The algorithm is an evolving tool that emulates the human experience of lifelong learning in that it will keep brushing up on its context-identifying skills. It can potentially also be modelled and adapted to identify other brackets of abusive content – racist, homophobic, ableist, classist, transphobic content – and nip it in the bud. There’s scope to expand it to accommodate linguistic specificities across a plethora of global and regional languages. The development of each of these should, therefore, involve the voices of people from marginalized communities for a safer online experience.
The algorithm is a classic case study of using data science for social good. But the team will substitute the tech industry’s obsessive knack for reckless scalability with conscious expansion. Nayak shares their compassionate vision, “The algorithm will find application in social media monitoring firms, but not until initial trials are done to strengthen the robustness of the juggernaut, as well as diverse voices, are included in its development.”

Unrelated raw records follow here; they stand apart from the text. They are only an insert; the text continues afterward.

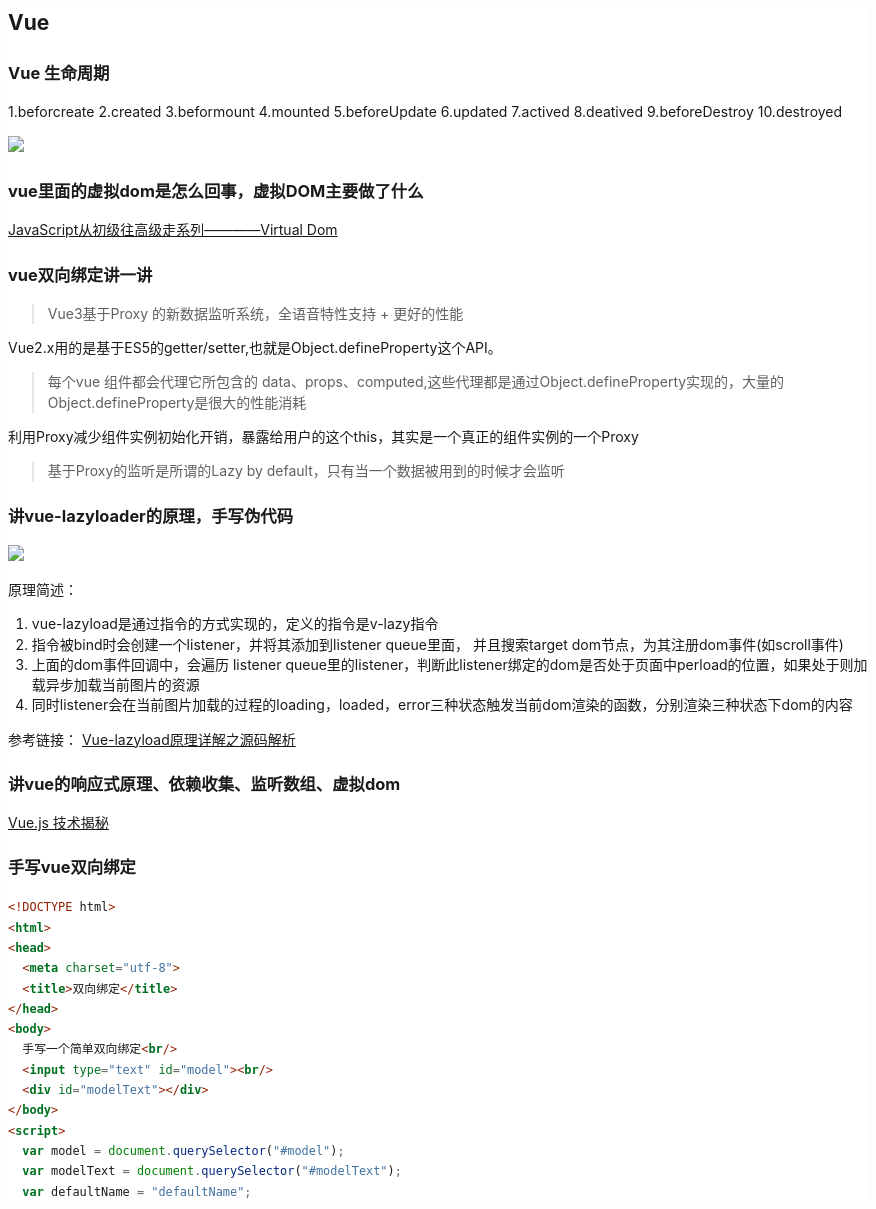 ## Vue

### Vue 生命周期
1.beforcreate
2.created
3.beformount
4.mounted
5.beforeUpdate
6.updated
7.actived
8.deatived
9.beforeDestroy
10.destroyed

![](https://cn.vuejs.org/images/lifecycle.png)

### vue里面的虚拟dom是怎么回事，虚拟DOM主要做了什么
[JavaScript从初级往高级走系列————Virtual Dom](https://finget.github.io/2018/05/22/virtualDom/)
### vue双向绑定讲一讲

> Vue3基于Proxy 的新数据监听系统，全语音特性支持 + 更好的性能

Vue2.x用的是基于ES5的getter/setter,也就是Object.defineProperty这个API。

> 每个vue 组件都会代理它所包含的 data、props、computed,这些代理都是通过Object.defineProperty实现的，大量的Object.defineProperty是很大的性能消耗

利用Proxy减少组件实例初始化开销，暴露给用户的这个this，其实是一个真正的组件实例的一个Proxy

> 基于Proxy的监听是所谓的Lazy by default，只有当一个数据被用到的时候才会监听

### 讲vue-lazyloader的原理，手写伪代码

![](https://ask.qcloudimg.com/draft/5687933/o6wn0ld131.png?imageView2/2/w/1620)

原理简述：
1. vue-lazyload是通过指令的方式实现的，定义的指令是v-lazy指令
2. 指令被bind时会创建一个listener，并将其添加到listener queue里面， 并且搜索target dom节点，为其注册dom事件(如scroll事件)
3. 上面的dom事件回调中，会遍历 listener queue里的listener，判断此listener绑定的dom是否处于页面中perload的位置，如果处于则加载异步加载当前图片的资源
4. 同时listener会在当前图片加载的过程的loading，loaded，error三种状态触发当前dom渲染的函数，分别渲染三种状态下dom的内容

参考链接：
[Vue-lazyload原理详解之源码解析](https://blog.csdn.net/u010014658/article/details/73477232)

### 讲vue的响应式原理、依赖收集、监听数组、虚拟dom
[Vue.js 技术揭秘](https://ustbhuangyi.github.io/vue-analysis/)
### 手写vue双向绑定

```html
<!DOCTYPE html>
<html>
<head>
  <meta charset="utf-8">
  <title>双向绑定</title>
</head>
<body>
  手写一个简单双向绑定<br/>
  <input type="text" id="model"><br/>
  <div id="modelText"></div>
</body>
<script>
  var model = document.querySelector("#model");
  var modelText = document.querySelector("#modelText");
  var defaultName = "defaultName";
```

Machine learning and AI are an intricate part of our world online, as we all seek to see ourselves in the content we browse and interact with. The tech industry faces a giant lack of diversity that is beginning to show up in ways that can harm and disrupt marginalized and underrepresented people. Because of this and the deep connection between the people creating algorithms and the people experiencing as end-users - diversity and representation matters now more than ever.